Feature Name: Cascading Zone Configs
Status: draft
Start Date: 2018-09-19
Authors: Ridwan Sharif
RFC PR: #30426
Cockroach Issue: #28901

Summary

There is currently some unintuitive behavior in the Zone Configuration update logic and this RFC proposes changes to correct them. When a Zone Config is created, it copies over all the settings unspecified by the user from the table/ database it belongs to, failing that, the default. However, this means an update to a zone config doesn't have the change propagate to the children as they're loaded with the original settings at creation time. The RFC change proposed makes it so that the zones only store the details specified by the user and all other details are calculated at request time - thus making every zone subscribed to changes that would apply to it.

There are some changes in the usage of the zone configs that this would cause: Per-Replica constraints that relies on the number of replicas can only be set if the number of replicas for the zone is also explicitly set. Similarly, the RangeMinBytes and RangeMaxBytes would also have to be set in tandem. These changes do not have to be visible to the user at all. For example, when a RangeMinBytes is specified, we calculate the RangeMaxBytes and write them both to the Zone Config even though only one was explicitly specified. The validation of the zone will then take care of whether that change is appropriate.

Motivation

For the 2.2 release, we're updating the logic surrounding zone configs such that the zones inherit the configuration from their parents and not just copy them down at creation time. Currently, when a zone config is created, the parent zone config is copied and the copy is adapted with the fields specified by the user. However, if the parent zone config changes later, the child won't receive the update. This behaviour is really unintuitive as demonstrated by the following example:

A user creates a database with the replication factor set to 3, and then creates a table. The user then configures the table to have a locality constraint and so only specifies the constraints field in the zone config. What happens now is, the unspecified values of the zone config for the table are copied over from the parent (database in this case). Thus the table has a replication factor of 3. Now the user updates the replication factor of the database to 5 but this change does not apply to the table as the change doesn't cascade down as one might intuitively guess.
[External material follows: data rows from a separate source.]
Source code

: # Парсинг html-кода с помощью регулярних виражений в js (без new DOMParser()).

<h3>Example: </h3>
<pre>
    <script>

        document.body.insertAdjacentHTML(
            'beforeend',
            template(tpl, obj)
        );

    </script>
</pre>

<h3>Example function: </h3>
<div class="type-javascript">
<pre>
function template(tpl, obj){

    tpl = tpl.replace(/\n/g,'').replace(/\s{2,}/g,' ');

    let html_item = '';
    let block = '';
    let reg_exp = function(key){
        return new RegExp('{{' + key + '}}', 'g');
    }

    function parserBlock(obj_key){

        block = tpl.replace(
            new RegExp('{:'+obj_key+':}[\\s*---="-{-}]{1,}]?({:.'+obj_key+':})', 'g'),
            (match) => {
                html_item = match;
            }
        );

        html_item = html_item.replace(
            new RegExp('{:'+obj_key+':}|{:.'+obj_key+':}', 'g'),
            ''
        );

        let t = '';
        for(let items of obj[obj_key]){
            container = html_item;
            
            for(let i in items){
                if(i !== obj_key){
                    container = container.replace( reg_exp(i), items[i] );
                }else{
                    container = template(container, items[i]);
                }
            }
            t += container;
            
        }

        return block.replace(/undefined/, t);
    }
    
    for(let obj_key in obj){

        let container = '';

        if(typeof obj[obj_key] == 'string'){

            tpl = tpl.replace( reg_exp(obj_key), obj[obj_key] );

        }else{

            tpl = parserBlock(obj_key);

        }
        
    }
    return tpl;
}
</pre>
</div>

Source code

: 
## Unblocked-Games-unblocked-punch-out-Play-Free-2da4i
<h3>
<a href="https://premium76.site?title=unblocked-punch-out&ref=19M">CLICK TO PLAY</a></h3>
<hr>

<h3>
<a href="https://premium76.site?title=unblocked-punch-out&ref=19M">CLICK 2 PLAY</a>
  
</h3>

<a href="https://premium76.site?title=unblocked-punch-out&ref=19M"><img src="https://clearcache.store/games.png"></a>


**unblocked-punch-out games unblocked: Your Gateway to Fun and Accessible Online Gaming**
This is of particular interest for another reason as well: these semantics for zone configs also apply to the .liveness, .meta and system zone configs too. These inherit from the .default zone config but if the default is changed, the changes aren't applied to each of them. This leaves the cluster vulnerable to situations where changing the .default zone config to use a higher replication factor still causes the cluster to die with a smaller number of outages because the vital system ranges were replicated by an older setting.

Detailed design

Changing the `ZoneConfig` struct

To allow for cascading zone configs, we have to be able to tell whether a field is in-fact explicitly set or inherited from its parent. Doing so almost certainly means changing the ZoneConfig struct.

A boolean could be added for each field that tells us whether the field was inherited. This would be needed for each of the fields: NumReplicas, RangeMaxBytes, RangeMinBytes, GC, Constraints and LeasePreferences. Admittedly, this isn't pretty, but allows existing zone configs to work as today and doesn't involve changing much of the code around zone configs (more on this later).

Alternatively, since the syntax used for the zones is proto2 we could make the fields in question nullable. This converts the fields into pointers and allows us to check if they have been set or not. However, this comes with a performance penalty because of the extra heap allocations. This would also involve changes be made all around the codebase to treat the ZoneConfig fields as pointers.

Backwards Compatibility

Both of the above are backwards compatible. Cascading Zone Configs will only apply to clusters when the cluster version is v2.2. For clusters with older nodes, we can enforce that any zone config being written is complete (all fields explicitly set).

Inheritance Hierarchy

The hierarchy of ZoneConfig inheritance looks like:

.default
  |
  +-- database
  |      |
  |      +-- table
  |            |
  |            +-- index
  |                  |
  |                  +-- partition
  |
  +-- liveness
  +-- meta
  +-- timeseries
  +-- system

Unless explicitly set, the fields in the zone config for each zone/subzone would inherit the value from its parent recursively. The .default fields are always explicitly set.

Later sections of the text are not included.